Jam tujuh lewat 25 menit, empat puluh tujuh detik, nada pesan hape saya kembali berdering. Beberapa detik kemudian saya buka. Ternyata dari Ibu Chamamah lagi, “kok belum datang?” tanyanya. Saya terhentak, kaget, dan panik membaca isi pesan itu. Saya lalu mengetik dengan cepat, tangan bergetaran, perasaan bersalah sebagai mahasiswa tidak terhindarkan lagi. Tidak lupa menjelaskan bahwa sms-nya baru masuk. Setelah menjawab sms Ibu Chamamah, tentu dengan memohon maaf, saya begergas mandi seadanya, sepertinya tidak sampai lima menit. Kemudian segera mengambil tas, berlari ke sana ke mari menyiapkan segalanya dengan segala perasaan bersalah dan lain sebagainya. Buku dan kamus yang terletak di meja saya tidak saya perhatikan lagi. Kamar pun tidak sempat lagi saya tutup. Begitu pun juga dengan sepatu yang tidak sempat lagi saya kenakan.
Saya segera meluncur ke kompleks UGM, rumah Ibu Chamamah, tempat dia akan memberi, lagi, saya kuliah seorang diri di luar ‘pengetahuan’ jurusan. Saya mengendarai motor dengan sangat cepat, rasanya ingin terbang untuk segera sampai, tentu dengan perasaan bersalah yang semakin mengencangkan laju motor Revo merah saya itu. Saya pun nyalib para pengendara motor lainnya di sana-sini. Kecepatan motor saya memang berbeda dari sebelum-sebelumnya. Biasanya, jarak tempuh saya dari kontrakan ke UGM kurang lebih dua puluh menit, tapi tadi pagi, jarak tempuh saya kurang dari lima belas menit. Memang sedikit meniru ‘gaya’ Valentino Rossi. Maklum, saya ‘ditunggu’ oleh seorang Guru Besar yang cukup dikenal luas akan kapasitas keilmuwannya. Bagi saya, Ibu Chamamah adalah gurunya Guru Besar.

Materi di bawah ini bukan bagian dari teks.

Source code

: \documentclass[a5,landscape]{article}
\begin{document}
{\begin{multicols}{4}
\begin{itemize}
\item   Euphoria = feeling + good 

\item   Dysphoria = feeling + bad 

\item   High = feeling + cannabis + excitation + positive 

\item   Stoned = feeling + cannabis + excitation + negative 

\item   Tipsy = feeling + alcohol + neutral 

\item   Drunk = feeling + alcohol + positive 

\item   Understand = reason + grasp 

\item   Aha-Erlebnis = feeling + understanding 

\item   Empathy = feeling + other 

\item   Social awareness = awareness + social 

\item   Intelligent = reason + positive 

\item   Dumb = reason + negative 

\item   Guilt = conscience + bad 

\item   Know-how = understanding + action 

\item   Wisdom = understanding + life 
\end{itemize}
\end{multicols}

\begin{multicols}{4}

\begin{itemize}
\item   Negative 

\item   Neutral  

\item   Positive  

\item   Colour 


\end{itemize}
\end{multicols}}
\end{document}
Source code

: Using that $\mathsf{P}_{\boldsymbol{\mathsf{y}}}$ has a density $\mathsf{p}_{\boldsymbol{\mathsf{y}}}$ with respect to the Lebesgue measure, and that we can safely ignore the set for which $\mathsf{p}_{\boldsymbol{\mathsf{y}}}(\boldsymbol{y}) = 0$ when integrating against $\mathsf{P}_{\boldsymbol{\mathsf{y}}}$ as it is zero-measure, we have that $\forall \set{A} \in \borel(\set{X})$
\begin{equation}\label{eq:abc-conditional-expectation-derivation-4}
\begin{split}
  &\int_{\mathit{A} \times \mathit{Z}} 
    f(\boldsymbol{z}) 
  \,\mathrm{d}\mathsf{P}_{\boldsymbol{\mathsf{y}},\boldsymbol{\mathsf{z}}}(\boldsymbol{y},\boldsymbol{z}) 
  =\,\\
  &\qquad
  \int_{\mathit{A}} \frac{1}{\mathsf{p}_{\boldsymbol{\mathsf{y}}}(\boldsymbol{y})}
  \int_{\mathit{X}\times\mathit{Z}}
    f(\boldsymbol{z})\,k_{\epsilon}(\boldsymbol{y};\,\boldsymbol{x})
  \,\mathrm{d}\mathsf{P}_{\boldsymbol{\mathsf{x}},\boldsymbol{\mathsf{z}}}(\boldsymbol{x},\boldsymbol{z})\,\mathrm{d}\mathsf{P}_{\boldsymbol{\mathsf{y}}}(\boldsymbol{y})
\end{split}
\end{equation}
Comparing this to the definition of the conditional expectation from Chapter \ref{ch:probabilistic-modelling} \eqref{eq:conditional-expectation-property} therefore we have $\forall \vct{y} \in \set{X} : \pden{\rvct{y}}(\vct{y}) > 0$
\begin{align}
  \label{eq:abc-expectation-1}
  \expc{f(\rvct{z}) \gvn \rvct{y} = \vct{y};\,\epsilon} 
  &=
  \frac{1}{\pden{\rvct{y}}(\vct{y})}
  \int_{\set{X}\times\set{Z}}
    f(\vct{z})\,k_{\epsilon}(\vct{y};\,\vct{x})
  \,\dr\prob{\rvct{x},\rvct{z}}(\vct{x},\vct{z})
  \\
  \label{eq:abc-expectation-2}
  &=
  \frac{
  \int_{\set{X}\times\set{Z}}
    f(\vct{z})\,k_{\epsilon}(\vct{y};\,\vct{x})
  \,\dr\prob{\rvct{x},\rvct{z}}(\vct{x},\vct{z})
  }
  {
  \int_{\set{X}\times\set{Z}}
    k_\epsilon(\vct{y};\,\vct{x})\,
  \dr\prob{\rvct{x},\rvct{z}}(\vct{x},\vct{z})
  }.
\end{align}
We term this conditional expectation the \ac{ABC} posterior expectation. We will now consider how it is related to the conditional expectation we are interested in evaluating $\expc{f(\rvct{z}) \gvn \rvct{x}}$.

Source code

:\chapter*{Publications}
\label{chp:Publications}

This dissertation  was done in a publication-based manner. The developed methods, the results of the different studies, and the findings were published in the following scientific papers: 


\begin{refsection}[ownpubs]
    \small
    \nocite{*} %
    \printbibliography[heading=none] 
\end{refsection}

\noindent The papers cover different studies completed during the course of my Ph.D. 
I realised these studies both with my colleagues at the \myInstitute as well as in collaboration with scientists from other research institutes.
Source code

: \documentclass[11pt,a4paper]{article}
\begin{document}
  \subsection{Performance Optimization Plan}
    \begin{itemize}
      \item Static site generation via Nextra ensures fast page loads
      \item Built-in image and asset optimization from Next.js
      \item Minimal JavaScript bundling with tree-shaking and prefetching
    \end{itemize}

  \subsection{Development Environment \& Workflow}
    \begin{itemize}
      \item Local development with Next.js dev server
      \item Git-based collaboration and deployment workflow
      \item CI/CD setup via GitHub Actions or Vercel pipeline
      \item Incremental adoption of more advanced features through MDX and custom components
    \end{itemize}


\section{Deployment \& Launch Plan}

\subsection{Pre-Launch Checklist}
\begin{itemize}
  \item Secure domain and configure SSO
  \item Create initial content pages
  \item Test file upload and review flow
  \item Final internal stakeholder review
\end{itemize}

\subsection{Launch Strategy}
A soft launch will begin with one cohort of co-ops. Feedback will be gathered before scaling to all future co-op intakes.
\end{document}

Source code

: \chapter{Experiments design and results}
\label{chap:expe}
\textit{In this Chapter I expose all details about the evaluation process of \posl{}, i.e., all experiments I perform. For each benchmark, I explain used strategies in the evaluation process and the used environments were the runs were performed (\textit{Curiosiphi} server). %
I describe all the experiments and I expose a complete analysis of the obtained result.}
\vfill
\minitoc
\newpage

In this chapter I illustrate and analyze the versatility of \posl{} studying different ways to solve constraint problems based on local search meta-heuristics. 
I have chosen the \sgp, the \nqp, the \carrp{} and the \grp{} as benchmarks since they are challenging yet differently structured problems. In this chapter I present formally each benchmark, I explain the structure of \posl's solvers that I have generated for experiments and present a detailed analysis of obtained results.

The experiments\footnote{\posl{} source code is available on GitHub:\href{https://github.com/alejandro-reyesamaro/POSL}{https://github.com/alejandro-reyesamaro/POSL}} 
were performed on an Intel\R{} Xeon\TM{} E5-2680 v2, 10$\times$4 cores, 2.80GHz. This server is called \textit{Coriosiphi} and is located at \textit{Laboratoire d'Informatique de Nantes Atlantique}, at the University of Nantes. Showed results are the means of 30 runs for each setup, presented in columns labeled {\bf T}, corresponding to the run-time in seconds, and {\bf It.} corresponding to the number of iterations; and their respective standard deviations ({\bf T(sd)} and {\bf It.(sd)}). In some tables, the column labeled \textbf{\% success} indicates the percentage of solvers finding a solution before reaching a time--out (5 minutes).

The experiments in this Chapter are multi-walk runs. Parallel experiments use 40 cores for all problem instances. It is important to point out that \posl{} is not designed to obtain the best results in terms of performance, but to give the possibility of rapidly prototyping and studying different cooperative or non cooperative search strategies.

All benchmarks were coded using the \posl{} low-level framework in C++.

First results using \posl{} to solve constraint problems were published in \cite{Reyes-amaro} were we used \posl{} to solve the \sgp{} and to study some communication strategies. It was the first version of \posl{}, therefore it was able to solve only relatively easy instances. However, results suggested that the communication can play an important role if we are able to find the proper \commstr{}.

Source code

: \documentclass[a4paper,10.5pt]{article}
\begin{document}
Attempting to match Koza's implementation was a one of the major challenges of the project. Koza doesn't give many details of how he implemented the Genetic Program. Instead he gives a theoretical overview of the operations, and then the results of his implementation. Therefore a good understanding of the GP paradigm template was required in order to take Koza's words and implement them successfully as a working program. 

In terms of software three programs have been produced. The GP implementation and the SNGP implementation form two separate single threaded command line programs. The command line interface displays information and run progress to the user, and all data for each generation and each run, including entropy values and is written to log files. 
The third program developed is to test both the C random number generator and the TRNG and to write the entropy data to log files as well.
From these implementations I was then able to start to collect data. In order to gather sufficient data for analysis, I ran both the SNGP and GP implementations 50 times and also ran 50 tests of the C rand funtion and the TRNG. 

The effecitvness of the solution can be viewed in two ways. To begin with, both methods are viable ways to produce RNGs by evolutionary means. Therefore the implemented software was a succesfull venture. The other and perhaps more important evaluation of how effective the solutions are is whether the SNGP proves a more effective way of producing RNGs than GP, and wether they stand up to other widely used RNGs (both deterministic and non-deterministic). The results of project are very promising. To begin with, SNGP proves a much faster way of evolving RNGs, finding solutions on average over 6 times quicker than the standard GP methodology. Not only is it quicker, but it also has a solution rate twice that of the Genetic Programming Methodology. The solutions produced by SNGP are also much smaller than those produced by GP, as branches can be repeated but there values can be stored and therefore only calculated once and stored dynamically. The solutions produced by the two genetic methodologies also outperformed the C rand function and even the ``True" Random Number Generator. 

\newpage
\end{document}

Jam delapan kurang enam menit, saya memang sangat memerhatikan jam tadi pagi dalam perjalanan itu, saya sudah berada di depan rumah Ibu Chamamah. Seorang pembantunya telah menunggui saya di depan pagar. “Sudah ditungguin mas sama Ibu,” katanya sambil mempersilahkan saya masuk, menuju ruangan yang biasa digunakan oleh Ibu Chamamah untuk aktivitas mengajar. Di sana, Laptopnya sudah menanti di atas meja. Tidak lama menunggu, dengan perasaan bersalah terus mengahntui, saya pun mendengar suara sandal Ibu Chamamah yang pelan, mengingat usianya sudah tujuh puluh satu tahun, ke arah ruangan tempat saya sedang menunggu. Saya lalu menyambutnya dengan perasaan bersalah dan siap jika Ibu Chamamah harus menampakkan kekecewaannya, walaupun saya tahu beliau bukanlah tipikal dosen yang seperti itu.
Syukurnya, Ibu Chamamah sama sekali tidak menyambut saya sebagai orang yang bersalah. Justru ia tersenyum ramah kepada saya begitu sampai di ruangan. Dari senyumnya tidak ada marah atau kesal sedikit pun yang saya tangkap. Ia hanya tersenyum pelan dan ramah sambil bercerita kalau ia sebetulnya mengirim sms itu kemarin sore, habis Magrib, di sela-sela kesibukannya mengikuti rapat di Muhammadiyah. “Berarti untung saya sms yach?” katanya kepada saya sebelum meneruskan dan menjelaskan mengapa ia memberikan kuliah tambahan secara mendadak. Sebagai catatan, ia mengirim sms ke saya untuk kuliah di luar jadwal jurusan itu karena ia merasa ada yang perlu dijelaskan lagi setelah membaca tugas akhir yang saya kirimkan lewat email.
Prof. Dr. Siti Chamamah Soeratno memang seorang Guru Besar sejati, ia mengajar dengan hati dan jiwa yang besar, tulus untuk mencerdaskan dan mentransformasikan ilmunya kepada anak didiknya. Usianya yang sudah lebih tujuh puluh tahun tidak menyurutkan semangatnya. Walaupun ia memang mendidik dengan keras, memaksa untuk membaca dan membuat makalah setiap pertemuan. Seandainya pendidik-pendidik kita dapat meniru jiwa besar Ibu Chamamah, besarlah harapan kita untuk masa depan bangsa dan negara ini untuk bisa bersaing dengan bangsa dan negara lain!